To solve the problem of finding the angle of projection of a particle that is projected from the ground and meets certain conditions, we can follow these steps: ### Step 1: Understand the Problem We know that: - The particle is projected at an angle θ with the horizontal. - After 1 second, the velocity makes an angle of 45 degrees with the horizontal. - The speed is minimum after 2 seconds. ### Step 2: Analyze the Velocity Components The velocity of the projectile can be broken down into horizontal and vertical components: - Horizontal component: \( V_x = U \cos \theta \) (remains constant) - Vertical component: \( V_y = U \sin \theta - g t \) ### Step 3: Condition After 1 Second At \( t = 1 \) second, the velocity makes a 45-degree angle with the horizontal.
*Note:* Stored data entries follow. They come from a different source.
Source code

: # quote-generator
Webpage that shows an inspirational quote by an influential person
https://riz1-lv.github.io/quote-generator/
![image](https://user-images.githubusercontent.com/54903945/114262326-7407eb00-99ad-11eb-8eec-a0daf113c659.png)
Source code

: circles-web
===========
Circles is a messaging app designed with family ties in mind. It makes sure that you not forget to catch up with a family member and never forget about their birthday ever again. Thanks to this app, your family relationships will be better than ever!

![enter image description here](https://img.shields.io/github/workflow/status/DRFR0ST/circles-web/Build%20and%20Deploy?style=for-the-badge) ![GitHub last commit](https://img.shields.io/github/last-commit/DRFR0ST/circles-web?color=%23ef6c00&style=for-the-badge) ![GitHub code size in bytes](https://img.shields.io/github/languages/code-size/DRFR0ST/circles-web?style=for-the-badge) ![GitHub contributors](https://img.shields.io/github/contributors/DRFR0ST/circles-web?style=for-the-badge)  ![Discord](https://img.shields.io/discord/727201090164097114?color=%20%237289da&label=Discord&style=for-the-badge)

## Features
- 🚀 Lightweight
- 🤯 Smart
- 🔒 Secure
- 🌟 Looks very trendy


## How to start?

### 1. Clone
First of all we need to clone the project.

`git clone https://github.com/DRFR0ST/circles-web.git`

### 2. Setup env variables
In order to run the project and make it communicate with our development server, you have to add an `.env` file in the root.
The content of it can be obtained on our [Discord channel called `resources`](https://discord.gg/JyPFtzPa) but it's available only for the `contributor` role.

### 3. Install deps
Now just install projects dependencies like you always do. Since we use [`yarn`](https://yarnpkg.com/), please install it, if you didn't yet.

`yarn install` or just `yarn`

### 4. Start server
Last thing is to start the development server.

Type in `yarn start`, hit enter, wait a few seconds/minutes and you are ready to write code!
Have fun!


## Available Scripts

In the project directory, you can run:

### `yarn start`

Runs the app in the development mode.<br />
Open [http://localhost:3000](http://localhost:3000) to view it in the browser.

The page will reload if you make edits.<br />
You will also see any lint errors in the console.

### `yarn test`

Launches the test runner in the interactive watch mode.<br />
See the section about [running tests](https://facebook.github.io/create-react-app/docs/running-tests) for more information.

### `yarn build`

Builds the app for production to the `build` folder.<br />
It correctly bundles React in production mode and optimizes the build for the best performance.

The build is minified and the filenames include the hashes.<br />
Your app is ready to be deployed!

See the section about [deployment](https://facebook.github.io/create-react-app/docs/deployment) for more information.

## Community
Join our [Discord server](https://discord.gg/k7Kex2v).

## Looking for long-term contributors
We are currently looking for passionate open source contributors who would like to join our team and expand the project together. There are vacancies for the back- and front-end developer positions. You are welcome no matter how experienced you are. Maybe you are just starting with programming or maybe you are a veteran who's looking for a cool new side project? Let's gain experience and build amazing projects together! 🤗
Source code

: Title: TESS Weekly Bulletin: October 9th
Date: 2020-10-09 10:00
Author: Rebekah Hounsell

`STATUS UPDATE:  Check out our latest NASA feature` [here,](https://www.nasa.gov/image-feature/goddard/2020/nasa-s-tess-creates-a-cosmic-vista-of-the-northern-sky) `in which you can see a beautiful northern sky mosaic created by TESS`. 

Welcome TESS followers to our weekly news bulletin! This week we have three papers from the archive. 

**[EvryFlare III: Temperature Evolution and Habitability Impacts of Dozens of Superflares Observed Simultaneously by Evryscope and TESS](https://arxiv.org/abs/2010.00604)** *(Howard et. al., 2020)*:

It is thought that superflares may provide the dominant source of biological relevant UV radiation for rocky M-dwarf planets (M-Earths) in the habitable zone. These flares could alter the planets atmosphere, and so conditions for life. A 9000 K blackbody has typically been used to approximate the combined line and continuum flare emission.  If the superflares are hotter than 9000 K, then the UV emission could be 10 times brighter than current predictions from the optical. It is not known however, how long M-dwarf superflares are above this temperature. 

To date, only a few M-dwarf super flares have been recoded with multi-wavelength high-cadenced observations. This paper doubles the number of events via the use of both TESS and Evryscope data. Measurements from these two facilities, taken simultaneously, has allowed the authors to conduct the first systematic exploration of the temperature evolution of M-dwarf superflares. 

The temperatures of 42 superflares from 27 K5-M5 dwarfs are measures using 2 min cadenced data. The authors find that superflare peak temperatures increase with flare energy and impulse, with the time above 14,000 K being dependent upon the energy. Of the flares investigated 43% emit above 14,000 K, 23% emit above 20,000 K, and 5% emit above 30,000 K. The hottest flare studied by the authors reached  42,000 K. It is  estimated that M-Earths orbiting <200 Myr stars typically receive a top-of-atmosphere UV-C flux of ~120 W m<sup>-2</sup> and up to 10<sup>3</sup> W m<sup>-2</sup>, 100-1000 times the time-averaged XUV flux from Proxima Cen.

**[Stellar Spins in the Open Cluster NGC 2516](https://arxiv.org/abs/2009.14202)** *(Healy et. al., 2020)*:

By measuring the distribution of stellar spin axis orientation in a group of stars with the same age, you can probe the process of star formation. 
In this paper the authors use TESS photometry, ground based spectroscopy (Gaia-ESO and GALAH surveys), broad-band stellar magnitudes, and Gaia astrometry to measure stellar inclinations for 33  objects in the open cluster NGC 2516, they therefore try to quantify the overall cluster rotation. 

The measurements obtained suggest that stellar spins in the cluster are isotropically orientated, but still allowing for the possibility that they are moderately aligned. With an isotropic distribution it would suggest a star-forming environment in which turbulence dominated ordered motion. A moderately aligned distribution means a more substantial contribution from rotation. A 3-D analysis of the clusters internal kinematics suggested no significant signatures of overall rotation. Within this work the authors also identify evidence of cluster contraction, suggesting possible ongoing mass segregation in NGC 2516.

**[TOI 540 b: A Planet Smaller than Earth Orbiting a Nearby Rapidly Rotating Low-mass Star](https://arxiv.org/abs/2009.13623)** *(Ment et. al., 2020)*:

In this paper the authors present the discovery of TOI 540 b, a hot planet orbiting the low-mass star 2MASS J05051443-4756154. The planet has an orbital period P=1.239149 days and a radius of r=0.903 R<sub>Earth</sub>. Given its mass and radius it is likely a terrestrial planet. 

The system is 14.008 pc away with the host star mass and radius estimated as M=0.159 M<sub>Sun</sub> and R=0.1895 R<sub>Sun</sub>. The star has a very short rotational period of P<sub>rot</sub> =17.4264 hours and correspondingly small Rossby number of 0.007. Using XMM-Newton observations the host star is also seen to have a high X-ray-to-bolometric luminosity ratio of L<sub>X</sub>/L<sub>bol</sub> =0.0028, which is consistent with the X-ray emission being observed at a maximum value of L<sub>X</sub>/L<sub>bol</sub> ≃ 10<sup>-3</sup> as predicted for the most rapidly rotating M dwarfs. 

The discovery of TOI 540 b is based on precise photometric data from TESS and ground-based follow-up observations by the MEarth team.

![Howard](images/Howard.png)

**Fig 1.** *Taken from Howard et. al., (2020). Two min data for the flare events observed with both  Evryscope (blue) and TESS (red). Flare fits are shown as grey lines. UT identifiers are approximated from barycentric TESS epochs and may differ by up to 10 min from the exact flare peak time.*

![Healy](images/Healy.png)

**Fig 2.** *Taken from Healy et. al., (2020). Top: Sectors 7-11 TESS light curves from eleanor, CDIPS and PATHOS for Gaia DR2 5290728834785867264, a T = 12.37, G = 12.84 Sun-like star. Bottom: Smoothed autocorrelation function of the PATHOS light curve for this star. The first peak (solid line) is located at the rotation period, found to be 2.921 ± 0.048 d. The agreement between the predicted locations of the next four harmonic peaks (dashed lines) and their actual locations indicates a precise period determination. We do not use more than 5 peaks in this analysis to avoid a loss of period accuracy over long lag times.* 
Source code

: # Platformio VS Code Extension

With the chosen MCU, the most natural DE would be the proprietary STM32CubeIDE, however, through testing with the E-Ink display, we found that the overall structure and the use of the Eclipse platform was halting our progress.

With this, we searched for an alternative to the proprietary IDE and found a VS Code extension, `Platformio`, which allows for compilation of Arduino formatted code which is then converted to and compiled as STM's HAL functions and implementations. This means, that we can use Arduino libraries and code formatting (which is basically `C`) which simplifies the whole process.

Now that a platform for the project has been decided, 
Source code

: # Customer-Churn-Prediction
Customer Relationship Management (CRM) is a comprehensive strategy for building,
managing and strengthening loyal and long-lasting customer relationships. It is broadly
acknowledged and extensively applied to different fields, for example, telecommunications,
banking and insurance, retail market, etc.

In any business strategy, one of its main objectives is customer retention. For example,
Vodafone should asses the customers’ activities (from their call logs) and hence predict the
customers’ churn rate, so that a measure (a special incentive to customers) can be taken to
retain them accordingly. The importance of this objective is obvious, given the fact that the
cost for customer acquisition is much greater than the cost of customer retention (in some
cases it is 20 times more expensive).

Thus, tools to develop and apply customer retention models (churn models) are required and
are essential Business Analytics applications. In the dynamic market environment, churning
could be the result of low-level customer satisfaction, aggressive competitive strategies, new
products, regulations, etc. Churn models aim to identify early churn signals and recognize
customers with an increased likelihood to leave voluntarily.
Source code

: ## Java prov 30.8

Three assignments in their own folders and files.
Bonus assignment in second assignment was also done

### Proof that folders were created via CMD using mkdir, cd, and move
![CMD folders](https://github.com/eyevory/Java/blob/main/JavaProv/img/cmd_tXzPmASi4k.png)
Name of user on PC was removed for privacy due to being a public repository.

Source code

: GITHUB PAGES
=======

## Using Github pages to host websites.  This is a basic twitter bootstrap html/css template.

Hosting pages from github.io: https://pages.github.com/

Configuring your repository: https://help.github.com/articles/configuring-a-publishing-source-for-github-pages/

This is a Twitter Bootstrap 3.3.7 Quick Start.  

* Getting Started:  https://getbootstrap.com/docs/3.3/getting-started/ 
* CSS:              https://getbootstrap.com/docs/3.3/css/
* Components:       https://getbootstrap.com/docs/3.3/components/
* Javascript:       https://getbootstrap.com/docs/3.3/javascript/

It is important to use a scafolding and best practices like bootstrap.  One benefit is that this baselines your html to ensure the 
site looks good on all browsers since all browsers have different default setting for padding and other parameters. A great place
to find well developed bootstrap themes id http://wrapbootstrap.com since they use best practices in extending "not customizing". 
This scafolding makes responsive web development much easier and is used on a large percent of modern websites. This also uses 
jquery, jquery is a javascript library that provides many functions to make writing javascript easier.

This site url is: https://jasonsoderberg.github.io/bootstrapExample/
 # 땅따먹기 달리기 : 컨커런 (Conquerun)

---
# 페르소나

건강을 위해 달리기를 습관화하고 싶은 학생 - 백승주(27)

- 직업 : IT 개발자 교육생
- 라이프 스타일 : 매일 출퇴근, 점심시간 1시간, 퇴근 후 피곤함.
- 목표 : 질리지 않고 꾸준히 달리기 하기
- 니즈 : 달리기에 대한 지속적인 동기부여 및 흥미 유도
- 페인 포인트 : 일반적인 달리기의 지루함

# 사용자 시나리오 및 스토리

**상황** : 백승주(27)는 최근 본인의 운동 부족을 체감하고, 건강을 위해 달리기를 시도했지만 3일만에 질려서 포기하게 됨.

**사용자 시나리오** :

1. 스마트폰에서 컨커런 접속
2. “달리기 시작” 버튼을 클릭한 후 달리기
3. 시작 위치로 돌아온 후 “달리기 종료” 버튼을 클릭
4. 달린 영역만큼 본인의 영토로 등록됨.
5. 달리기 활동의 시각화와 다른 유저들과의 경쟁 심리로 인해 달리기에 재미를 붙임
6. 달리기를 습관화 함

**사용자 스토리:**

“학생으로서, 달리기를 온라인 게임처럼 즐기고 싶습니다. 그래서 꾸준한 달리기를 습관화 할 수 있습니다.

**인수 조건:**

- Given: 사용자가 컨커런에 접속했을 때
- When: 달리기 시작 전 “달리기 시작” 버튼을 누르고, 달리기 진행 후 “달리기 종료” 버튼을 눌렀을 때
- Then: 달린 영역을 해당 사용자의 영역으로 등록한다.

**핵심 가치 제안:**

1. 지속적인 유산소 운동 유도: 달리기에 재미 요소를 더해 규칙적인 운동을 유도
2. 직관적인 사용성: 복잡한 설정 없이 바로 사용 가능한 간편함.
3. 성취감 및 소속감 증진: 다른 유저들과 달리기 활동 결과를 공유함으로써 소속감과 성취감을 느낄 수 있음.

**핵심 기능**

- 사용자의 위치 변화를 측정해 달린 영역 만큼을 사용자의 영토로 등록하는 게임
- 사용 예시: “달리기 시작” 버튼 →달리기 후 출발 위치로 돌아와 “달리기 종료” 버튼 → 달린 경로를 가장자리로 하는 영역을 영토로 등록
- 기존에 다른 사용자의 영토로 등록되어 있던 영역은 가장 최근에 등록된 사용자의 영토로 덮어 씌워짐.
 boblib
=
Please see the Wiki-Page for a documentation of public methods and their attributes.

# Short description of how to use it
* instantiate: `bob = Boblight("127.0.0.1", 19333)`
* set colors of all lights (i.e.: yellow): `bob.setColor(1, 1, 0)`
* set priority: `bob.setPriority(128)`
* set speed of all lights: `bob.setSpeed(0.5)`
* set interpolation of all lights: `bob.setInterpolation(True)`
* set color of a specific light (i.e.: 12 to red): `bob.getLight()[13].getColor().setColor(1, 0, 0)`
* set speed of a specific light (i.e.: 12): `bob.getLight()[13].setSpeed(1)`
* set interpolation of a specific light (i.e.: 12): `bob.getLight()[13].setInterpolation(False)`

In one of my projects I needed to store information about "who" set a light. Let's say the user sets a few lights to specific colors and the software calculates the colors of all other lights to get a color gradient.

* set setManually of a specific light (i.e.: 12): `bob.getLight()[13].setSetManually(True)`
Therefore: \[ \tan(45^\circ) = \frac{V_y}{V_x} \implies 1 = \frac{V_y}{U \cos \theta} \] This gives us: \[ V_y = U \cos \theta \] Substituting for \( V_y \): \[ U \sin \theta - g \cdot 1 = U \cos \theta \] Rearranging gives: \[ U \sin \theta - U \cos \theta = g \] Thus: \[ U (\sin \theta - \cos \theta) = g \quad \text{(Equation 1)} \] ### Step 4: Condition After 2 Seconds At \( t = 2 \) seconds, the vertical component of the velocity becomes zero (the particle reaches its maximum height): \[ 0 = U \sin \theta - g \cdot 2 \] This implies: \[ U \sin \theta = 2g \quad \text{(Equation 2)} \] ### Step 5: Substitute Equation 2 into Equation 1 From Equation 2, we can express \( \sin \theta \): \[ \sin \theta = \frac{2g}{U} \] Substituting this into Equation 1: \[ U \left(\frac{2g}{U} - \cos \theta\right) = g \] This simplifies to: \[ 2g - U \cos \theta = g \] Rearranging gives: \[ U \cos \theta = g \quad \text{(Equation 3)} \] ### Step 6: Relate \( \sin \theta \) and \( \cos \theta \) From Equations 2 and 3: 1. \( \sin \theta = \frac{2g}{U} \) 2. \( \cos \theta = \frac{g}{U} \) ### Step 7: Find \( \tan \theta \) Now, we can find \( \tan \theta \): \[ \tan \theta = \frac{\sin \theta}{\cos \theta} = \frac{\frac{2g}{U}}{\frac{g}{U}} = 2 \] ### Step 8: Calculate the Angle of Projection Thus, we find: \[ \theta = \tan^{-1}(2) \] ### Final Answer The angle of projection of the particle is: \[ \theta = \tan^{-1}(2) \]